• [How to complete this task] Transcribe the data underneath exactly. No images belong in your version.
(Records for the task)
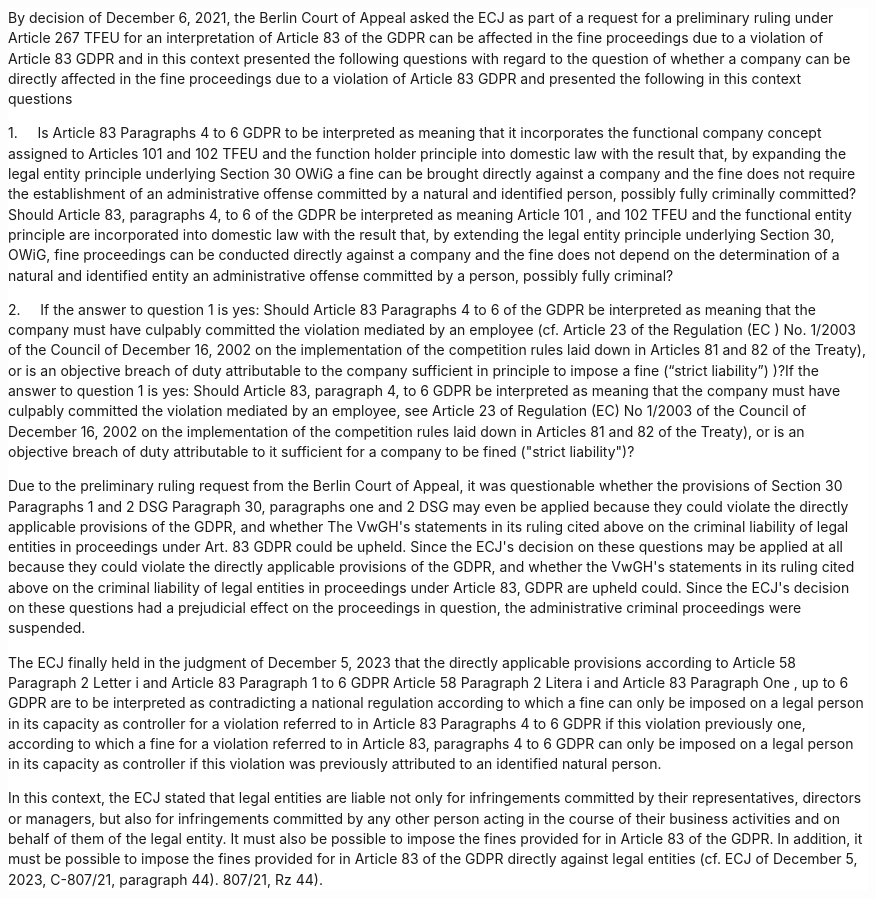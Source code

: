 By decision of December 6, 2021, the Berlin Court of Appeal asked the ECJ as part of a request for a preliminary ruling under Article 267 TFEU for an interpretation of Article 83 of the GDPR can be affected in the fine proceedings due to a violation of Article 83 GDPR and in this context presented the following questions with regard to the question of whether a company can be directly affected in the fine proceedings due to a violation of Article 83 GDPR and presented the following in this context questions

1.     Is Article 83 Paragraphs 4 to 6 GDPR to be interpreted as meaning that it incorporates the functional company concept assigned to Articles 101 and 102 TFEU and the function holder principle into domestic law with the result that, by expanding the legal entity principle underlying Section 30 OWiG a fine can be brought directly against a company and the fine does not require the establishment of an administrative offense committed by a natural and identified person, possibly fully criminally committed? Should Article 83, paragraphs 4, to 6 of the GDPR be interpreted as meaning Article 101 , and 102 TFEU and the functional entity principle are incorporated into domestic law with the result that, by extending the legal entity principle underlying Section 30, OWiG, fine proceedings can be conducted directly against a company and the fine does not depend on the determination of a natural and identified entity an administrative offense committed by a person, possibly fully criminal?

2.     If the answer to question 1 is yes: Should Article 83 Paragraphs 4 to 6 of the GDPR be interpreted as meaning that the company must have culpably committed the violation mediated by an employee (cf. Article 23 of the Regulation (EC ) No. 1/2003 of the Council of December 16, 2002 on the implementation of the competition rules laid down in Articles 81 and 82 of the Treaty), or is an objective breach of duty attributable to the company sufficient in principle to impose a fine (“strict liability”) )?If the answer to question 1 is yes: Should Article 83, paragraph 4, to 6 GDPR be interpreted as meaning that the company must have culpably committed the violation mediated by an employee, see Article 23 of Regulation (EC) No 1/2003 of the Council of December 16, 2002 on the implementation of the competition rules laid down in Articles 81 and 82 of the Treaty), or is an objective breach of duty attributable to it sufficient for a company to be fined ("strict liability")?

Due to the preliminary ruling request from the Berlin Court of Appeal, it was questionable whether the provisions of Section 30 Paragraphs 1 and 2 DSG Paragraph 30, paragraphs one and 2 DSG may even be applied because they could violate the directly applicable provisions of the GDPR, and whether The VwGH's statements in its ruling cited above on the criminal liability of legal entities in proceedings under Art. 83 GDPR could be upheld. Since the ECJ's decision on these questions may be applied at all because they could violate the directly applicable provisions of the GDPR, and whether the VwGH's statements in its ruling cited above on the criminal liability of legal entities in proceedings under Article 83, GDPR are upheld could. Since the ECJ's decision on these questions had a prejudicial effect on the proceedings in question, the administrative criminal proceedings were suspended.

The ECJ finally held in the judgment of December 5, 2023 that the directly applicable provisions according to Article 58 Paragraph 2 Letter i and Article 83 Paragraph 1 to 6 GDPR Article 58 Paragraph 2 Litera i and Article 83 Paragraph One , up to 6 GDPR are to be interpreted as contradicting a national regulation according to which a fine can only be imposed on a legal person in its capacity as controller for a violation referred to in Article 83 Paragraphs 4 to 6 GDPR if this violation previously one, according to which a fine for a violation referred to in Article 83, paragraphs 4 to 6 GDPR can only be imposed on a legal person in its capacity as controller if this violation was previously attributed to an identified natural person.

In this context, the ECJ stated that legal entities are liable not only for infringements committed by their representatives, directors or managers, but also for infringements committed by any other person acting in the course of their business activities and on behalf of them of the legal entity. It must also be possible to impose the fines provided for in Article 83 of the GDPR. In addition, it must be possible to impose the fines provided for in Article 83 of the GDPR directly against legal entities (cf. ECJ of December 5, 2023, C-807/21, paragraph 44). 807/21, Rz 44).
(End Records for the task)
• [Exercise output]
Source code

: By decision of December 6, 2021, the Berlin Court of Appeal asked the ECJ as part of a request for a preliminary ruling under Article 267 TFEU for an interpretation of Article 83 of the GDPR can be affected in the fine proceedings due to a violation of Article 83 GDPR and in this context presented the following questions with regard to the question of whether a company can be directly affected in the fine proceedings due to a violation of Article 83 GDPR and presented the following in this context questions

1.     Is Article 83 Paragraphs 4 to 6 GDPR to be interpreted as meaning that it incorporates the functional company concept assigned to Articles 101 and 102 TFEU and the function holder principle into domestic law with the result that, by expanding the legal entity principle underlying Section 30 OWiG a fine can be brought directly against a company and the fine does not require the establishment of an administrative offense committed by a natural and identified person, possibly fully criminally committed? Should Article 83, paragraphs 4, to 6 of the GDPR be interpreted as meaning Article 101 , and 102 TFEU and the functional entity principle are incorporated into domestic law with the result that, by extending the legal entity principle underlying Section 30, OWiG, fine proceedings can be conducted directly against a company and the fine does not depend on the determination of a natural and identified entity an administrative offense committed by a person, possibly fully criminal?

2.     If the answer to question 1 is yes: Should Article 83 Paragraphs 4 to 6 of the GDPR be interpreted as meaning that the company must have culpably committed the violation mediated by an employee (cf. Article 23 of the Regulation (EC ) No. 1/2003 of the Council of December 16, 2002 on the implementation of the competition rules laid down in Articles 81 and 82 of the Treaty), or is an objective breach of duty attributable to the company sufficient in principle to impose a fine (“strict liability”) )?If the answer to question 1 is yes: Should Article 83, paragraph 4, to 6 GDPR be interpreted as meaning that the company must have culpably committed the violation mediated by an employee, see Article 23 of Regulation (EC) No 1/2003 of the Council of December 16, 2002 on the implementation of the competition rules laid down in Articles 81 and 82 of the Treaty), or is an objective breach of duty attributable to it sufficient for a company to be fined ("strict liability")?

Due to the preliminary ruling request from the Berlin Court of Appeal, it was questionable whether the provisions of Section 30 Paragraphs 1 and 2 DSG Paragraph 30, paragraphs one and 2 DSG may even be applied because they could violate the directly applicable provisions of the GDPR, and whether The VwGH's statements in its ruling cited above on the criminal liability of legal entities in proceedings under Art. 83 GDPR could be upheld. Since the ECJ's decision on these questions may be applied at all because they could violate the directly applicable provisions of the GDPR, and whether the VwGH's statements in its ruling cited above on the criminal liability of legal entities in proceedings under Article 83, GDPR are upheld could. Since the ECJ's decision on these questions had a prejudicial effect on the proceedings in question, the administrative criminal proceedings were suspended.

The ECJ finally held in the judgment of December 5, 2023 that the directly applicable provisions according to Article 58 Paragraph 2 Letter i and Article 83 Paragraph 1 to 6 GDPR Article 58 Paragraph 2 Litera i and Article 83 Paragraph One , up to 6 GDPR are to be interpreted as contradicting a national regulation according to which a fine can only be imposed on a legal person in its capacity as controller for a violation referred to in Article 83 Paragraphs 4 to 6 GDPR if this violation previously one, according to which a fine for a violation referred to in Article 83, paragraphs 4 to 6 GDPR can only be imposed on a legal person in its capacity as controller if this violation was previously attributed to an identified natural person.

In this context, the ECJ stated that legal entities are liable not only for infringements committed by their representatives, directors or managers, but also for infringements committed by any other person acting in the course of their business activities and on behalf of them of the legal entity. It must also be possible to impose the fines provided for in Article 83 of the GDPR. In addition, it must be possible to impose the fines provided for in Article 83 of the GDPR directly against legal entities (cf. ECJ of December 5, 2023, C-807/21, paragraph 44). 807/21, Rz 44).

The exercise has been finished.